TRY IT - Make an exact transcription of the data below.

MATERIAL FOR THIS EXERCISE -
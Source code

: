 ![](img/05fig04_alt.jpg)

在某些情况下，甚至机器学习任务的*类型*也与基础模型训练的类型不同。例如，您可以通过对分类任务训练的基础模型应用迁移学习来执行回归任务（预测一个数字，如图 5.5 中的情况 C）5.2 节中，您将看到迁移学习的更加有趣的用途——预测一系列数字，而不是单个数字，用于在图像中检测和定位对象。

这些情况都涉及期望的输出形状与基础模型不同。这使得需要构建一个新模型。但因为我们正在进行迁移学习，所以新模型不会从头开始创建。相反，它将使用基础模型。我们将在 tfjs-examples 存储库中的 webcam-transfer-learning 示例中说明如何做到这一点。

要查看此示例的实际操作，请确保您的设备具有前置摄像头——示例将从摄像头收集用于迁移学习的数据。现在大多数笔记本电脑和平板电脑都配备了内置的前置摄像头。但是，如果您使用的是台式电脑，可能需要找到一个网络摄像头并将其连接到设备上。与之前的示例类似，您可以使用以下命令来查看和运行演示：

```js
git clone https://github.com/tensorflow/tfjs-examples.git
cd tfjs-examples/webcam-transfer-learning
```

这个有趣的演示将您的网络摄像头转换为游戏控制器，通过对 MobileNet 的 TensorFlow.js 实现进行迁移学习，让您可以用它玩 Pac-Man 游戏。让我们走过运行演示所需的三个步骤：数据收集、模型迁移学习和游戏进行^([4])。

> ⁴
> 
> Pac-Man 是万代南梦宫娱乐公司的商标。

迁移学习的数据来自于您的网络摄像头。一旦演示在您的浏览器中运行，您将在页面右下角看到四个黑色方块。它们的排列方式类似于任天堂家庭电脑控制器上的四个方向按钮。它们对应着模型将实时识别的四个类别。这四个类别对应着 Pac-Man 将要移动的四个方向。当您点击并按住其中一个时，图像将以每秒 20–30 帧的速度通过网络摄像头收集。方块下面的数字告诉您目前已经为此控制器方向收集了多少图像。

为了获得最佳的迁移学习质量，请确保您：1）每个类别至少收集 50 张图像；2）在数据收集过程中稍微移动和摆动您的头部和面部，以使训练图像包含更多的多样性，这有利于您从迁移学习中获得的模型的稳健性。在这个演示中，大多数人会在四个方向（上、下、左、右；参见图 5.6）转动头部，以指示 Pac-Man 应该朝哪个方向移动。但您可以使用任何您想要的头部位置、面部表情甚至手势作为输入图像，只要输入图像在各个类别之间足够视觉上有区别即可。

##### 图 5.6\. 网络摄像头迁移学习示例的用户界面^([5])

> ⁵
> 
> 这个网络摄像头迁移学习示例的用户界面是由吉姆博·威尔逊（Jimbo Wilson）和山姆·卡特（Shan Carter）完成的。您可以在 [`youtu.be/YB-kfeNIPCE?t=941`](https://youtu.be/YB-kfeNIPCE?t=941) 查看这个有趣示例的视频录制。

ANSWER SPACE -
Source code

: ![](img/05fig04_alt.jpg)

在某些情况下，甚至机器学习任务的*类型*也与基础模型训练的类型不同。例如，您可以通过对分类任务训练的基础模型应用迁移学习来执行回归任务（预测一个数字，如图 5.5 中的情况 C）5.2 节中，您将看到迁移学习的更加有趣的用途——预测一系列数字，而不是单个数字，用于在图像中检测和定位对象。

这些情况都涉及期望的输出形状与基础模型不同。这使得需要构建一个新模型。但因为我们正在进行迁移学习，所以新模型不会从头开始创建。相反，它将使用基础模型。我们将在 tfjs-examples 存储库中的 webcam-transfer-learning 示例中说明如何做到这一点。

要查看此示例的实际操作，请确保您的设备具有前置摄像头——示例将从摄像头收集用于迁移学习的数据。现在大多数笔记本电脑和平板电脑都配备了内置的前置摄像头。但是，如果您使用的是台式电脑，可能需要找到一个网络摄像头并将其连接到设备上。与之前的示例类似，您可以使用以下命令来查看和运行演示：

```js
git clone https://github.com/tensorflow/tfjs-examples.git
cd tfjs-examples/webcam-transfer-learning
```

这个有趣的演示将您的网络摄像头转换为游戏控制器，通过对 MobileNet 的 TensorFlow.js 实现进行迁移学习，让您可以用它玩 Pac-Man 游戏。让我们走过运行演示所需的三个步骤：数据收集、模型迁移学习和游戏进行^([4])。

> ⁴
> 
> Pac-Man 是万代南梦宫娱乐公司的商标。

迁移学习的数据来自于您的网络摄像头。一旦演示在您的浏览器中运行，您将在页面右下角看到四个黑色方块。它们的排列方式类似于任天堂家庭电脑控制器上的四个方向按钮。它们对应着模型将实时识别的四个类别。这四个类别对应着 Pac-Man 将要移动的四个方向。当您点击并按住其中一个时，图像将以每秒 20–30 帧的速度通过网络摄像头收集。方块下面的数字告诉您目前已经为此控制器方向收集了多少图像。

为了获得最佳的迁移学习质量，请确保您：1）每个类别至少收集 50 张图像；2）在数据收集过程中稍微移动和摆动您的头部和面部，以使训练图像包含更多的多样性，这有利于您从迁移学习中获得的模型的稳健性。在这个演示中，大多数人会在四个方向（上、下、左、右；参见图 5.6）转动头部，以指示 Pac-Man 应该朝哪个方向移动。但您可以使用任何您想要的头部位置、面部表情甚至手势作为输入图像，只要输入图像在各个类别之间足够视觉上有区别即可。

##### 图 5.6\. 网络摄像头迁移学习示例的用户界面^([5])

> ⁵
> 
> 这个网络摄像头迁移学习示例的用户界面是由吉姆博·威尔逊（Jimbo Wilson）和山姆·卡特（Shan Carter）完成的。您可以在 [`youtu.be/YB-kfeNIPCE?t=941`](https://youtu.be/YB-kfeNIPCE?t=941) 查看这个有趣示例的视频录制。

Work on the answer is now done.